Closed ri-pandey closed 7 months ago
Add config properties, create corresponding directories
On the worker node, add the following two config properties that are being introduced in this issue to workers/workers/config/production.py
.
config['paths']['RAW_DATA']['bundle']['generate']
config['paths']['RAW_DATA']['bundle']['stage']
config['paths']['DATA_PRODUCT']['bundle']['generate']
config['paths']['DATA_PRODUCT']['bundle']['stage']
In the config above, the ['bundle']['generate']
property determines where the bundle will be generated by the archive
step. The ['bundle']['stage']
property determines where the bundle will be downloaded (from SDA) to and staged to by the stage
step. All four of these directories should distinct.
The exact location of these directories will depend on the Bioloop instance being released. As an example, the Bioloop dev environment uses the following directories:
'bundle': {
'generate': '/N/scratch/scadev/bioloop/dev/bundles/raw_data',
'stage': '/N/scratch/scadev/bioloop/dev/staged/raw_data/bundles',
}
'bundle': {
'generate': '/N/scratch/scadev/bioloop/dev/bundles/data_products',
'stage': '/N/scratch/scadev/bioloop/dev/staged/data_products/bundles',
}
Once these directories have been settled upon, add them to production.py
.
Note: Some Bioloop instances have multiple worker nodes. In such applications, the archive
and stage
steps may be running on different machines (CPA is an example of this), which means the ['bundle']['stage']
and ['bundle']['generate']
properties will refer to paths on different machines.
Perform Prisma migrations
On the node running the API container, run within the api
container:
npx prisma migrate deploy
Deploy On the node running the API container:
cd [app directory]
bin/deploy.sh
Bundle population
The bundle
table will need to be populated for the bundle downloads to work from the browser.
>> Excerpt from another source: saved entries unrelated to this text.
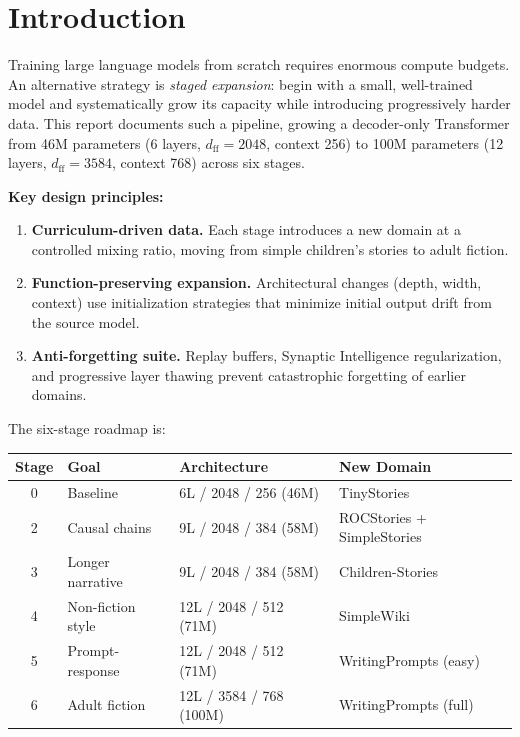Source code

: \section{Introduction}

Training large language models from scratch requires enormous compute budgets.
An alternative strategy is \emph{staged expansion}: begin with a small,
well-trained model and systematically grow its capacity while introducing
progressively harder data.  This report documents such a pipeline, growing a
decoder-only Transformer from 46M parameters (6 layers, $d_\text{ff}=2048$,
context 256) to 100M parameters (12 layers, $d_\text{ff}=3584$, context 768)
across six stages.

\textbf{Key design principles:}
\begin{enumerate}[nosep]
  \item \textbf{Curriculum-driven data.}  Each stage introduces a new domain
        at a controlled mixing ratio, moving from simple children's stories to
        adult fiction.
  \item \textbf{Function-preserving expansion.}  Architectural changes
        (depth, width, context) use initialization strategies that minimize
        initial output drift from the source model.
  \item \textbf{Anti-forgetting suite.}  Replay buffers, Synaptic Intelligence
        regularization, and progressive layer thawing prevent catastrophic
        forgetting of earlier domains.
\end{enumerate}

The six-stage roadmap is:
\begin{center}
\small
\begin{tabular}{clll}
\toprule
\textbf{Stage} & \textbf{Goal} & \textbf{Architecture} & \textbf{New Domain} \\
\midrule
0 & Baseline          & 6L / 2048 / 256 (46M)   & TinyStories \\
2 & Causal chains     & 9L / 2048 / 384 (58M)   & ROCStories + SimpleStories \\
3 & Longer narrative  & 9L / 2048 / 384 (58M)   & Children-Stories \\
4 & Non-fiction style & 12L / 2048 / 512 (71M)  & SimpleWiki \\
5 & Prompt-response   & 12L / 2048 / 512 (71M)  & WritingPrompts (easy) \\
6 & Adult fiction     & 12L / 3584 / 768 (100M) & WritingPrompts (full) \\
\bottomrule
\end{tabular}
\end{center}
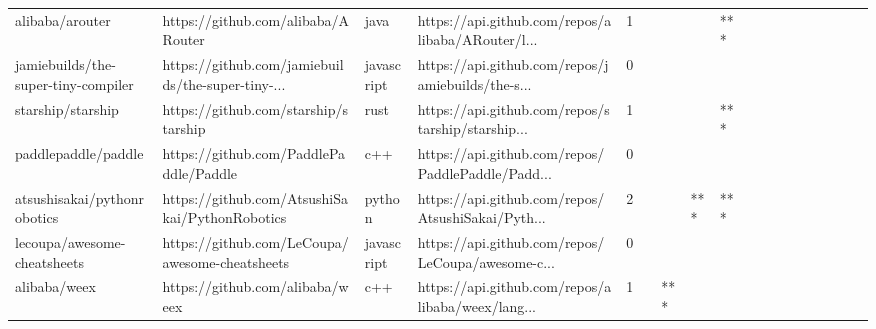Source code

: \begin{tabular}{llllrlllllllllllll}
alibaba/arouter                                    &                 https://github.com/alibaba/ARouter &              java &  https://api.github.com/repos/alibaba/ARouter/l... &       1 &         &        &           &            *** &                 &        &           &           &          &          &       &              &          \\
jamiebuilds/the-super-tiny-compiler                &  https://github.com/jamiebuilds/the-super-tiny-... &        javascript &  https://api.github.com/repos/jamiebuilds/the-s... &       0 &         &        &           &                &                 &        &           &           &          &          &       &              &          \\
starship/starship                                  &               https://github.com/starship/starship &              rust &  https://api.github.com/repos/starship/starship... &       1 &         &        &           &            *** &                 &        &           &           &          &          &       &              &          \\
paddlepaddle/paddle                                &             https://github.com/PaddlePaddle/Paddle &               c++ &  https://api.github.com/repos/PaddlePaddle/Padd... &       0 &         &        &           &                &                 &        &           &           &          &          &       &              &          \\
atsushisakai/pythonrobotics                        &     https://github.com/AtsushiSakai/PythonRobotics &            python &  https://api.github.com/repos/AtsushiSakai/Pyth... &       2 &         &        &       *** &            *** &                 &        &           &           &          &          &       &              &          \\
lecoupa/awesome-cheatsheets                        &     https://github.com/LeCoupa/awesome-cheatsheets &        javascript &  https://api.github.com/repos/LeCoupa/awesome-c... &       0 &         &        &           &                &                 &        &           &           &          &          &       &              &          \\
alibaba/weex                                       &                    https://github.com/alibaba/weex &               c++ &  https://api.github.com/repos/alibaba/weex/lang... &       1 &         &    *** &           &                &                 &        &           &           &          &          &       &              &          \\

\end{tabular}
For this, run the script populate_bundles
. Ensure that the workers/ecosystem.config.js
has the config for the script:
...,
{
name: "populate_bundles",
script: "python",
args: "-u -m workers.scripts.populate_bundles",
watch: false,
interpreter: "",
log_date_format: "YYYY-MM-DD HH:mm Z",
error_file: "../logs/workers/populate_bundles.err",
out_file: "../logs/workers/populate_bundles.log",
autorestart: false,
}
...
Restart pm2, which will kick off the populate_bundles script.
This script will populate the bundle table for each dataset, and unstage all datasets. After that, these datasets will have to go through the stage_dataset > validate_dataset > setup_dataset_download
workflow (can be launched by operators from the UI) for the bundles to become available for download.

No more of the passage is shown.